- _PROBLEM TO WORK ON_:
Examine each line of the data. Copy the line if it includes the word "align".

- _INPUT MATERIAL_:

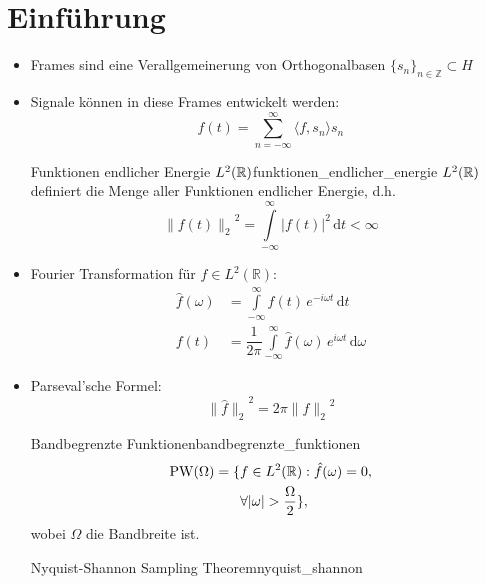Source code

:   \section{Einführung}
    \begin{itemize}
            \item Frames sind eine Verallgemeinerung von Orthogonalbasen $\{s_{n}\}_{n \in \mathbb{Z}} \subset H$
      \item Signale können in diese Frames entwickelt werden:
            \begin{equation*}
              f(t) = \sum\limits_{n=-\infty}^{\infty} \langle f, s_{n} \rangle s_{n}
            \end{equation*}
            \begin{boringDef}{Funktionen endlicher Energie $L^{2}(\mathbb{R})$}{funktionen_endlicher_energie}
            $L^{2}(\mathbb{R})$ definiert die Menge aller Funktionen endlicher Energie, d.h.\:
            \begin{equation*}
              {\|f(t)\|_{2}}^{2} = \int\limits_{-\infty}^{\infty} |f(t)|^{2}\,\mathrm{d}t < \infty
            \end{equation*}
            \end{boringDef}
      \item Fourier Transformation für $f \in L^{2}(\mathbb{R})$:
            \begin{align*}
              \hat{f}(\omega) &= \int\limits_{-\infty}^{\infty} f(t) \, e^{-i\omega t}\,\mathrm{d}t\\
              f(t) &= \dfrac{1}{2\pi} \int\limits_{-\infty}^{\infty} \hat{f}(\omega) \, e^{i\omega t}\,\mathrm{d}\omega
            \end{align*}
      \item Parseval'sche Formel:
            \begin{equation*}
              {\|\hat{f}\|_{2}}^{2} = 2\pi {\|f\|_{2}}^{2}
            \end{equation*}
            \begin{boringDef}{Bandbegrenzte Funktionen}{bandbegrenzte_funktionen}
              \begin{align*}
                \mathrm{PW}(\Omega) = \{&f \in L^{2}(\mathbb{R}): \hat{f}(\omega) = 0,\\
                &\forall|\omega| > \dfrac{\Omega}{2}\},
              \end{align*}
              wobei $\Omega$ die Bandbreite ist.
            \end{boringDef}
            \begin{mytheo}{Nyquist-Shannon Sampling Theorem}{nyquist_shannon}

\end{mytheo}
\end{itemize}
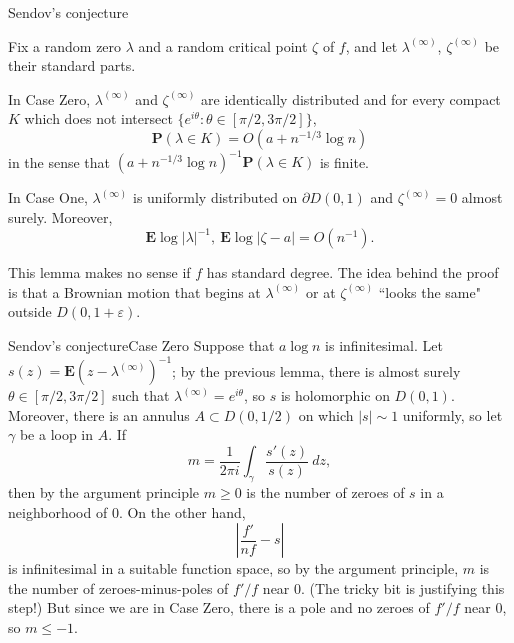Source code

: \documentclass[10pt]{beamer}
\begin{document}
\begin{frame}{Sendov's conjecture}
\begin{lemma}
    Fix a random zero $\lambda$ and a random critical point $\zeta$ of $f$, and let $\lambda^{(\infty)}$, $\zeta^{(\infty)}$ be their standard parts.

\pause

    In Case Zero, $\lambda^{(\infty)}$ and $\zeta^{(\infty)}$ are identically distributed and for every compact $K$ which does not intersect $\{e^{i\theta}: \theta \in [\pi/2, 3\pi/2]\}$,
    $$\mathbf P(\lambda \in K) = O(a + n^{-1/3} \log n)$$
    in the sense that $(a + n^{-1/3} \log n)^{-1} \mathbf P(\lambda \in K)$ is finite.

\pause

    In Case One, $\lambda^{(\infty)}$ is uniformly distributed on $\partial D(0, 1)$ and $\zeta^{(\infty)} = 0$ almost surely. Moreover,
    $$\mathbf E \log |\lambda|^{-1}, ~\mathbf E \log |\zeta - a| = O(n^{-1}).$$
\end{lemma}

\pause

This lemma makes no sense if $f$ has standard degree. The idea behind the proof is that a Brownian motion that begins at $\lambda^{(\infty)}$ or at $\zeta^{(\infty)}$ ``looks the same" outside $D(0, 1 + \varepsilon)$.
\end{frame}

\begin{frame}{Sendov's conjecture}{Case Zero}
    Suppose that $a \log n$ is infinitesimal. \pause Let $s(z) = \mathbf E(z - \lambda^{(\infty)})^{-1}$; by the previous lemma, there is almost surely $\theta \in [\pi/2,3\pi/2]$ such that $\lambda^{(\infty)} = e^{i\theta}$, so $s$ is holomorphic on $D(0, 1)$. \pause
    Moreover, there is an annulus $A \subset D(0, 1/2)$ on which $|s| \sim 1$ uniformly, so let $\gamma$ be a loop in $A$. \pause
    If
    $$m = \frac{1}{2\pi i}\int_\gamma \frac{s'(z)}{s(z)} ~dz,$$
    then by the argument principle $m \geq 0$ is the number of zeroes of $s$ in a neighborhood of $0$. \pause
    On the other hand,
    $$\left|\frac{f'}{nf} - s\right|$$
    is infinitesimal in a suitable function space, \pause so by the argument principle, $m$ is the number of zeroes-minus-poles of $f'/f$ near $0$. \pause
    (The tricky bit is justifying this step!) \pause
    But since we are in Case Zero, there is a pole and no zeroes of $f'/f$ near $0$, so $m \leq -1$.
\end{frame}
\end{document}
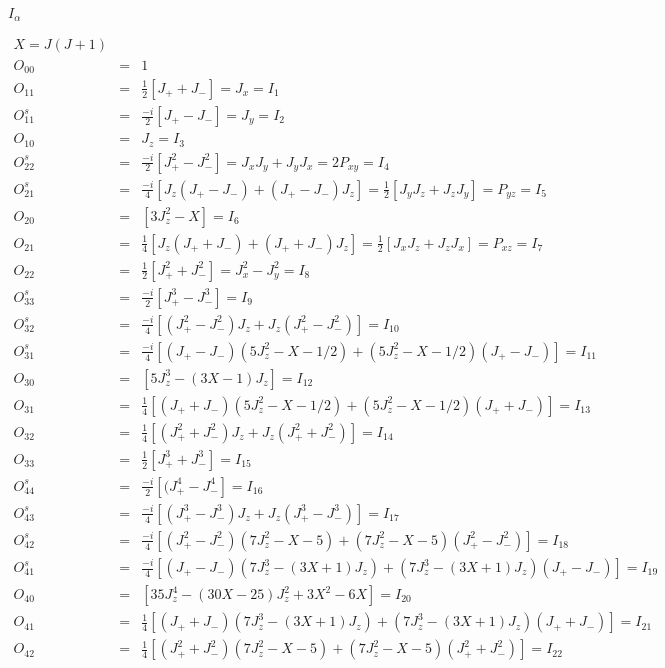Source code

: \documentclass[twoside]{article}
\def\lthtmlcheckvsize{\ifdim\ht\sizebox<\vsize 
  \ifdim\wd\sizebox<\hsize\expandafter\hfill\fi \expandafter\vfill
  \else\expandafter\vss\fi}%
\begin{document}
{\newpage\clearpage
{}%
$I_{\alpha}$%
\lthtmlindisplaymathZ
\lthtmlcheckvsize\clearpage}

{\newpage\clearpage
{}%
\begin{eqnarray*}
X=J(J+1)\\
O_{00}&=&1\\
\hline
O_{11}&=&\frac{1}{2}[J_++J_-]=J_x=I_1 \\
O^s_{11}&=&\frac{-i}{2}[J_+-J_-]=J_y=I_2 \\
O_{10}&=&J_z=I_3 \\
\hline
O^s_{22}&=&\frac{-i}{2}[J_+^2-J_-^2]=J_xJ_y+J_yJ_x=2P_{xy}=I_4 \\
O^s_{21}&=&\frac{-i}{4}[J_z(J_+-J_-)+(J_+-J_-)J_z]=\frac{1}{2}[J_yJ_z+J_zJ_y]=P_{yz}=I_5 \\
O_{20}&=&[3J_z^2-X]=I_6 \\
O_{21}&=&\frac{1}{4}[J_z(J_++J_-)+(J_++J_-)J_z]=\frac{1}{2}[J_xJ_z+J_zJ_x]=P_{xz}=I_7 \\
O_{22}&=&\frac{1}{2}[J_+^2+J_-^2]=J_x^2-J_y^2 =I_8\\
\hline
O^s_{33}&=&\frac{-i}{2}[J_+^3-J_-^3]=I_9 \\
O^s_{32}&=&\frac{-i}{4}[(J_+^2-J_-^2)J_z+J_z(J_+^2-J_-^2)]=I_{10} \\
O^s_{31}&=&\frac{-i}{4}[(J_+-J_-)(5J_z^2-X-1/2)+(5J_z^2-X-1/2)(J_+-J_-)]=I_{11} \\
O_{30}&=&[5J_z^3-(3X-1)J_z]=I_{12} \\
O_{31}&=&\frac{1}{4}[(J_++J_-)(5J_z^2-X-1/2)+(5J_z^2-X-1/2)(J_++J_-)] =I_{13}\\
O_{32}&=&\frac{1}{4}[(J_+^2+J_-^2)J_z+J_z(J_+^2+J_-^2)]=I_{14} \\
O_{33}&=&\frac{1}{2}[J_+^3+J_-^3]=I_{15} \\
\hline
O^s_{44}&=&\frac{-i}{2}[(J_+^4-J_-^4]=I_{16}\\
O^s_{43}&=&\frac{-i}{4}[(J_+^3-J_-^3)J_z+J_z(J_+^3-J_-^3)] =I_{17}\\
O^s_{42}&=&\frac{-i}{4}[(J_+^2-J_-^2)(7J_z^2-X-5)+(7J_z^2-X-5)(J_+^2-J_-^2)]=I_{18} \\
O^s_{41}&=&\frac{-i}{4}[(J_+-J_-)(7J_z^3-(3X+1)J_z)+(7J_z^3-(3X+1)J_z)(J_+-J_-)]=I_{19} \\
O_{40}&=&[35J_z^4-(30X-25)J_z^2+3X^2-6X]=I_{20} \\
O_{41}&=&\frac{1}{4}[(J_++J_-)(7J_z^3-(3X+1)J_z)+(7J_z^3-(3X+1)J_z)(J_++J_-)]=I_{21} \\
O_{42}&=&\frac{1}{4}[(J_+^2+J_-^2)(7J_z^2-X-5)+(7J_z^2-X-5)(J_+^2+J_-^2)] =I_{22}\\

\end{eqnarray*}}
\end{document}
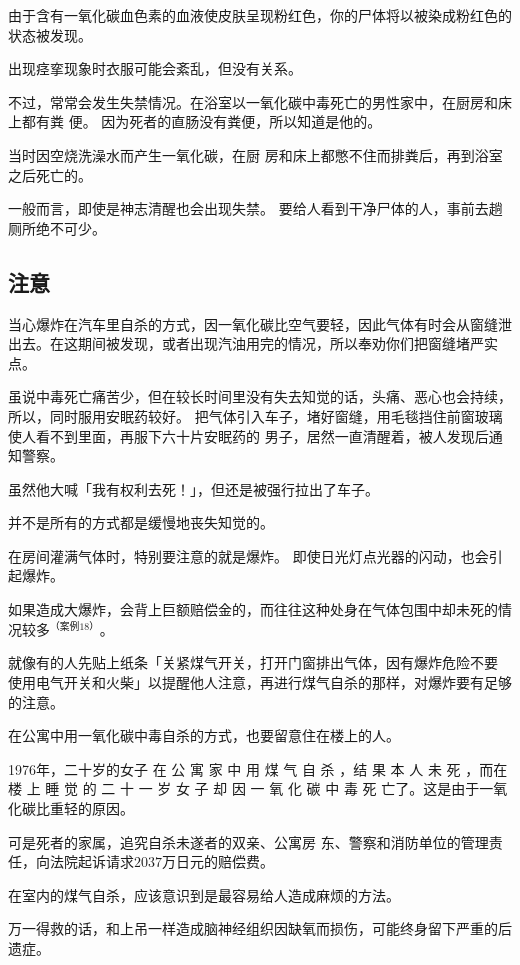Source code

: \documentclass[UTF8]{ctexart}
\begin{document}
由于含有一氧化碳血色素的血液使皮肤呈现粉红色，你的尸体将以被染成粉红色的状态被发现。

出现痉挛现象时衣服可能会紊乱，但没有关系。

不过，常常会发生失禁情况。在浴室以一氧化碳中毒死亡的男性家中，在厨房和床上都有粪 便。
因为死者的直肠没有粪便，所以知道是他的。

当时因空烧洗澡水而产生一氧化碳，在厨 房和床上都憋不住而排粪后，再到浴室之后死亡的。

一般而言，即使是神志清醒也会出现失禁。
要给人看到干净尸体的人，事前去趟厕所绝不可少。

\subsection{注意}

当心爆炸在汽车里自杀的方式，因一氧化碳比空气要轻，因此气体有时会从窗缝泄出去。在这期间被发现，或者出现汽油用完的情况，所以奉劝你们把窗缝堵严实点。

虽说中毒死亡痛苦少，但在较长时间里没有失去知觉的话，头痛、恶心也会持续，所以，同时服用安眠药较好。
把气体引入车子，堵好窗缝，用毛毯挡住前窗玻璃使人看不到里面，再服下六十片安眠药的 男子，居然一直清醒着，被人发现后通知警察。

虽然他大喊「我有权利去死！」，但还是被强行拉出了车子。

并不是所有的方式都是缓慢地丧失知觉的。 

在房间灌满气体时，特别要注意的就是爆炸。
即使日光灯点光器的闪动，也会引起爆炸。

如果造成大爆炸，会背上巨额赔偿金的，而往往这种处身在气体包围中却未死的情况较多$^{（案例 18）}$。

就像有的人先贴上纸条「关紧煤气开关，打开门窗排出气体，因有爆炸危险不要 使用电气开关和火柴」以提醒他人注意，再进行煤气自杀的那样，对爆炸要有足够的注意。

在公寓中用一氧化碳中毒自杀的方式，也要留意住在楼上的人。

1976年，二十岁的女子 在 公 寓 家 中 用 煤 气 自 杀 ，结 果 本 人 未 死 ，而在 楼 上 睡 觉 的 二 十 一 岁 女 子 却 因 一 氧 化 碳 中 毒 死 亡了。这是由于一氧化碳比重轻的原因。

可是死者的家属，追究自杀未遂者的双亲、公寓房 东、警察和消防单位的管理责任，向法院起诉请求$2037$万日元的赔偿费。

在室内的煤气自杀，应该意识到是最容易给人造成麻烦的方法。

万一得救的话，和上吊一样造成脑神经组织因缺氧而损伤，可能终身留下严重的后遗症。
\end{document}
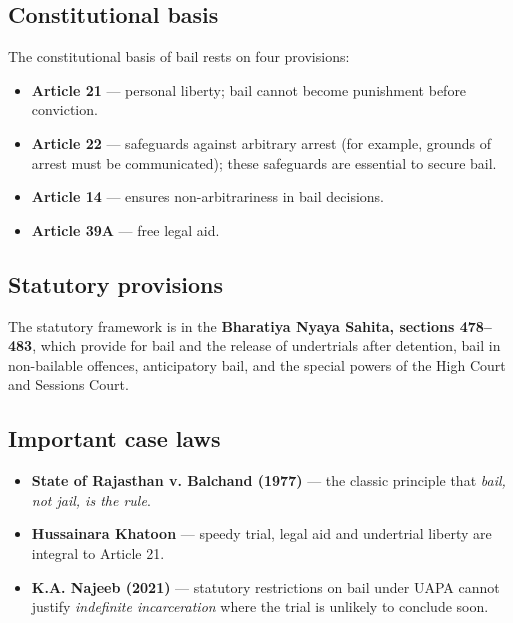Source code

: \subsection{Constitutional basis}

\begin{GovtPolicy}
The constitutional basis of bail rests on four provisions:
\begin{itemize}
  \item \textbf{Article 21} — personal liberty; bail cannot become punishment before
        conviction.
  \item \textbf{Article 22} — safeguards against arbitrary arrest (for example, grounds
        of arrest must be communicated); these safeguards are essential to secure bail.
  \item \textbf{Article 14} — ensures non-arbitrariness in bail decisions.
  \item \textbf{Article 39A} — free legal aid.
\end{itemize}
\end{GovtPolicy}

\subsection{Statutory provisions}

The statutory framework is in the \textbf{Bharatiya Nyaya Sahita, sections 478--483},
which provide for bail and the release of undertrials after detention, bail in
non-bailable offences, anticipatory bail, and the special powers of the High Court and
Sessions Court.

\subsection{Important case laws}

\begin{itemize}
  \item \textbf{State of Rajasthan v. Balchand (1977)} — the classic principle that
        \emph{bail, not jail, is the rule}.
  \item \textbf{Hussainara Khatoon} — speedy trial, legal aid and undertrial liberty are
        integral to Article 21.
  \item \textbf{K.A. Najeeb (2021)} — statutory restrictions on bail under UAPA cannot
        justify \emph{indefinite incarceration} where the trial is unlikely to conclude
        soon.
\end{itemize}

- _RESPONSE BELOW_:
            \begin{align*}
            \end{align*}
              \begin{align*}
              \end{align*}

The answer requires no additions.